Solvers & Backends¶
monee turns the network model and its formulation into a mathematical programme and hands it to a numerical solver back-end. Four back-ends ship with monee:
CasADi: in-process IPOPT, the default when
casadiis installed. It builds the problem once as an in-memory expression graph and calls IPOPT directly, with no subprocess. Best for smooth nonlinear energy flow and NLP optimisation.GEKKO: bundled, the fallback default when
casadiis absent. Ships its own APOPT, BPOPT, and IPOPT binaries.Pyomo: routes to any Pyomo-registered solver (Gurobi, HiGHS, SCIP, GLPK, CBC, CPLEX, …). Best for MILP and MIQCP problems.
gurobipy: native in-memory Gurobi, single-period only, an alternative to driving Gurobi through Pyomo’s file round-trip.
In everyday use you pick a back-end by naming a solver.
Selecting a solver by name¶
solve(), run_energy_flow(), and the other top-level
entry points accept a solver= string and route it to the right back-end
automatically:
import monee.express as mx
from monee import run_energy_flow, solve
net = mx.create_multi_energy_network()
bus_0 = mx.create_bus(net)
bus_1 = mx.create_bus(net)
mx.create_line(net, bus_0, bus_1, 100, r_ohm_per_m=7e-5, x_ohm_per_m=7e-5)
mx.create_ext_power_grid(net, bus_0)
mx.create_power_load(net, bus_1, p_mw=0.1, q_mvar=0.0)
result = run_energy_flow(net) # default: CasADi + IPOPT
result = solve(net, solver="ipopt") # explicit, same back-end
# Names other than ipopt/apopt/bpopt route to Pyomo (solver must be installed):
result = solve(net, optimization_problem=problem, solver="gurobi")
result = run_energy_flow(net, solver="highs")
The routing rules (implemented in resolve_solver() in
monee.solver.dispatch) are:
"ipopt"routes to the in-process CasADi back-end whencasadiis installed, and otherwise to GEKKO’s bundled IPOPT binary.

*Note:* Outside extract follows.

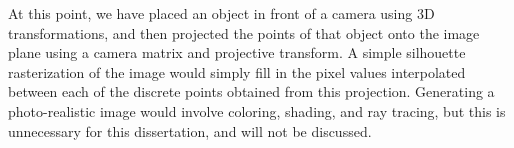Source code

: At this point, we have placed an object in front of a camera using 3D transformations, and then projected the points of that object onto the image plane using a camera matrix and projective transform.
A simple silhouette rasterization of the image would simply fill in the pixel values interpolated between each of the discrete points obtained from this projection.
Generating a photo-realistic image would involve coloring, shading, and ray tracing, but this is unnecessary for this dissertation, and will not be discussed.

This is the default solver, sosolver=Noneresolves the same way."apopt"and"bpopt"select the GEKKO back-end (its discrete-capable solvers).Any other name (
"gurobi","scip","highs","glpk","cbc", …) is forwarded to Pyomo’sSolverFactory.backend="casadi"/"gekko"/"pyomo"/"gurobipy"overrides the automatic routing. The CasADi and gurobipy back-ends each provide one solver only ("ipopt"and"gurobi"respectively).Misspelt or uninstalled Pyomo solver names raise a
ValueErrorthat lists the solvers actually installed on your system, so a typo never silently falls back to a different solver.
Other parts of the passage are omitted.